**DESCRIPTION OF THE TASK:** The entries are to be output word for word, with the pictures omitted.

--- MATERIAL FOR THIS TASK ---

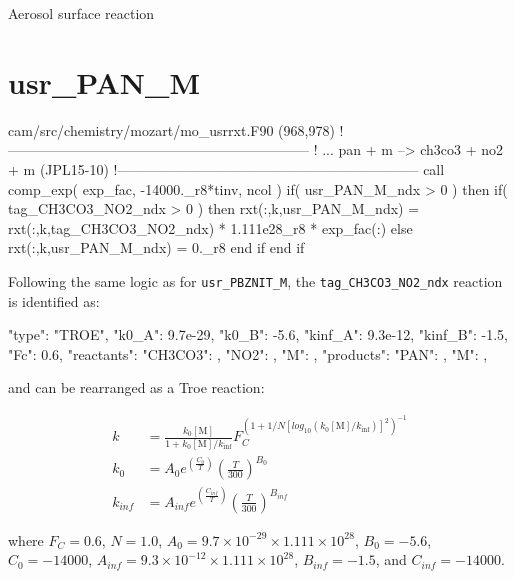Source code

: \documentclass[titlepage]{article}
\begin{document}
Aerosol surface reaction


\section{usr\_PAN\_M}

\begin{blockcode}[commandchars=\\\{\}]
\color{gray}cam/src/chemistry/mozart/mo_usrrxt.F90 (968,978)
!-----------------------------------------------------------------
! ... pan + m --> ch3co3 + no2 + m (JPL15-10)
!-----------------------------------------------------------------
       call comp_exp( exp_fac, -14000._r8*tinv, ncol )
       if( usr_PAN_M_ndx > 0 ) then
          if( tag_CH3CO3_NO2_ndx > 0 ) then
             rxt(:,k,usr_PAN_M_ndx) = rxt(:,k,tag_CH3CO3_NO2_ndx) * 1.111e28_r8 * exp_fac(:)
          else
             rxt(:,k,usr_PAN_M_ndx) = 0._r8
          end if
       end if
\end{blockcode}

Following the same logic as for \verb>usr_PBZNIT_M>, the \verb>tag_CH3CO3_NO2_ndx> reaction is identified as:

\begin{blockcode}
         {
          "type": "TROE",
          "k0_A": 9.7e-29,
          "k0_B": -5.6,
          "kinf_A": 9.3e-12,
          "kinf_B": -1.5,
          "Fc": 0.6,
          "reactants": {
            "CH3CO3": { },
            "NO2": { },
            "M": { }
          },
          "products": {
            "PAN": { },
            "M": { }
          }
        },
\end{blockcode}

\noindent and can be rearranged as a Troe reaction:

\begin{equation}
\begin{split}
k & = \frac{k_0[\mbox{M}]}{1+k_0[\mbox{M}]/k_{\inf}}F_C^{(1+1/N[log_{10}(k_0[\mbox{M}]/k_{\inf})]^2)^{-1}} \\
k_0 & = A_0 e^{\left( \frac{C_0}{T} \right)} \left( \frac{T}{300} \right)^{B_0} \\
k_{inf} & = A_{inf} e^{\left( \frac{C_{inf}}{T} \right)} \left( \frac{T}{300} \right)^{B_{inf}}
\end{split}
\end{equation}

\noindent where $F_C = 0.6$, $N = 1.0$, $A_0 = 9.7 \times 10^{-29} \times 1.111 \times 10^{28}$, $B_0 = -5.6$, $C_0 = -14000$, $A_{inf} = 9.3 \times 10^{-12} \times 1.111 \times 10^{28}$, $B_{inf} = -1.5$, and $C_{inf} = -14000$.
\end{document}
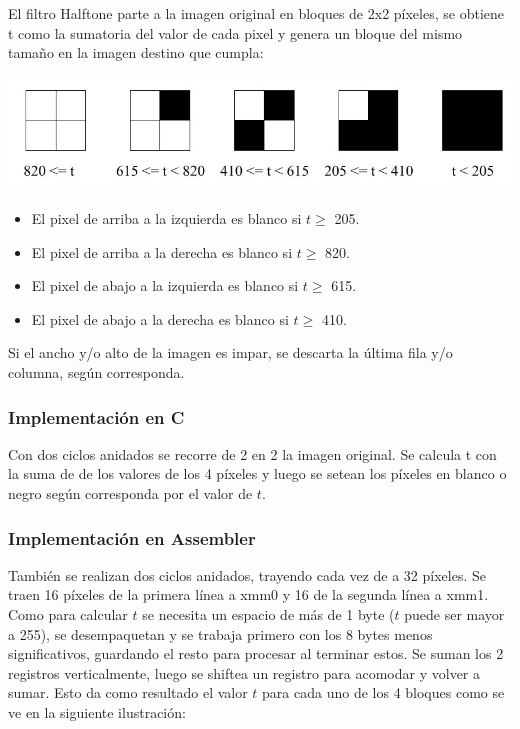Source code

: El filtro Halftone parte a la imagen original en bloques de 2x2 píxeles, se obtiene t como la sumatoria del valor de cada pixel y genera un bloque del mismo tamaño en la imagen destino que cumpla:

\includegraphics[width=\textwidth]{halftone1.jpg} 

\begin{itemize}
\item El pixel de arriba a la izquierda es blanco si $t \geq$ 205.
\item El pixel de arriba a la derecha es blanco si $t \geq$ 820.
\item El pixel de abajo a la izquierda es blanco si $t \geq$ 615.
\item El pixel de abajo a la derecha es blanco si $t \geq$ 410.
\end{itemize}

Si el ancho y/o alto de la imagen es impar, se descarta la última fila y/o columna, según corresponda.

\subsubsection{Implementación en C}

Con dos ciclos anidados se recorre de 2 en 2 la imagen original.
Se calcula t con la suma de de los valores de los 4 píxeles y luego se setean los píxeles en blanco o negro según corresponda por el valor de $t$.

\subsubsection{Implementación en Assembler}

También se realizan dos ciclos anidados, trayendo cada vez de a 32 píxeles.
Se traen 16 píxeles de la primera línea a xmm0 y 16 de la segunda línea a xmm1.
Como para calcular $t$ se necesita un espacio de más de 1 byte ($t$ puede ser mayor a 255), se desempaquetan y se trabaja primero con los 8 bytes menos significativos, guardando el resto para procesar al terminar estos.
Se suman los 2 registros verticalmente, luego se shiftea un registro para acomodar y volver a sumar.
Esto da como resultado el valor $t$ para cada uno de los 4 bloques como se ve en la siguiente ilustración:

---

**SOLUTION TO THIS EXERCISE:**
Source code

: \documentclass[titlepage]{article}
\begin{document}
Aerosol surface reaction


\section{usr\_PAN\_M}

\begin{blockcode}[commandchars=\\\{\}]
\color{gray}cam/src/chemistry/mozart/mo_usrrxt.F90 (968,978)
!-----------------------------------------------------------------
! ... pan + m --> ch3co3 + no2 + m (JPL15-10)
!-----------------------------------------------------------------
       call comp_exp( exp_fac, -14000._r8*tinv, ncol )
       if( usr_PAN_M_ndx > 0 ) then
          if( tag_CH3CO3_NO2_ndx > 0 ) then
             rxt(:,k,usr_PAN_M_ndx) = rxt(:,k,tag_CH3CO3_NO2_ndx) * 1.111e28_r8 * exp_fac(:)
          else
             rxt(:,k,usr_PAN_M_ndx) = 0._r8
          end if
       end if
\end{blockcode}

Following the same logic as for \verb>usr_PBZNIT_M>, the \verb>tag_CH3CO3_NO2_ndx> reaction is identified as:

\begin{blockcode}
         {
          "type": "TROE",
          "k0_A": 9.7e-29,
          "k0_B": -5.6,
          "kinf_A": 9.3e-12,
          "kinf_B": -1.5,
          "Fc": 0.6,
          "reactants": {
            "CH3CO3": { },
            "NO2": { },
            "M": { }
          },
          "products": {
            "PAN": { },
            "M": { }
          }
        },
\end{blockcode}

\noindent and can be rearranged as a Troe reaction:

\begin{equation}
\begin{split}
k & = \frac{k_0[\mbox{M}]}{1+k_0[\mbox{M}]/k_{\inf}}F_C^{(1+1/N[log_{10}(k_0[\mbox{M}]/k_{\inf})]^2)^{-1}} \\
k_0 & = A_0 e^{\left( \frac{C_0}{T} \right)} \left( \frac{T}{300} \right)^{B_0} \\
k_{inf} & = A_{inf} e^{\left( \frac{C_{inf}}{T} \right)} \left( \frac{T}{300} \right)^{B_{inf}}
\end{split}
\end{equation}

\noindent where $F_C = 0.6$, $N = 1.0$, $A_0 = 9.7 \times 10^{-29} \times 1.111 \times 10^{28}$, $B_0 = -5.6$, $C_0 = -14000$, $A_{inf} = 9.3 \times 10^{-12} \times 1.111 \times 10^{28}$, $B_{inf} = -1.5$, and $C_{inf} = -14000$.
\end{document}
Source code

: El filtro Halftone parte a la imagen original en bloques de 2x2 píxeles, se obtiene t como la sumatoria del valor de cada pixel y genera un bloque del mismo tamaño en la imagen destino que cumpla:

\includegraphics[width=\textwidth]{halftone1.jpg} 

\begin{itemize}
\item El pixel de arriba a la izquierda es blanco si $t \geq$ 205.
\item El pixel de arriba a la derecha es blanco si $t \geq$ 820.
\item El pixel de abajo a la izquierda es blanco si $t \geq$ 615.
\item El pixel de abajo a la derecha es blanco si $t \geq$ 410.
\end{itemize}

Si el ancho y/o alto de la imagen es impar, se descarta la última fila y/o columna, según corresponda.

\subsubsection{Implementación en C}

Con dos ciclos anidados se recorre de 2 en 2 la imagen original.
Se calcula t con la suma de de los valores de los 4 píxeles y luego se setean los píxeles en blanco o negro según corresponda por el valor de $t$.

\subsubsection{Implementación en Assembler}

También se realizan dos ciclos anidados, trayendo cada vez de a 32 píxeles.
Se traen 16 píxeles de la primera línea a xmm0 y 16 de la segunda línea a xmm1.
Como para calcular $t$ se necesita un espacio de más de 1 byte ($t$ puede ser mayor a 255), se desempaquetan y se trabaja primero con los 8 bytes menos significativos, guardando el resto para procesar al terminar estos.
Se suman los 2 registros verticalmente, luego se shiftea un registro para acomodar y volver a sumar.
Esto da como resultado el valor $t$ para cada uno de los 4 bloques como se ve en la siguiente ilustración:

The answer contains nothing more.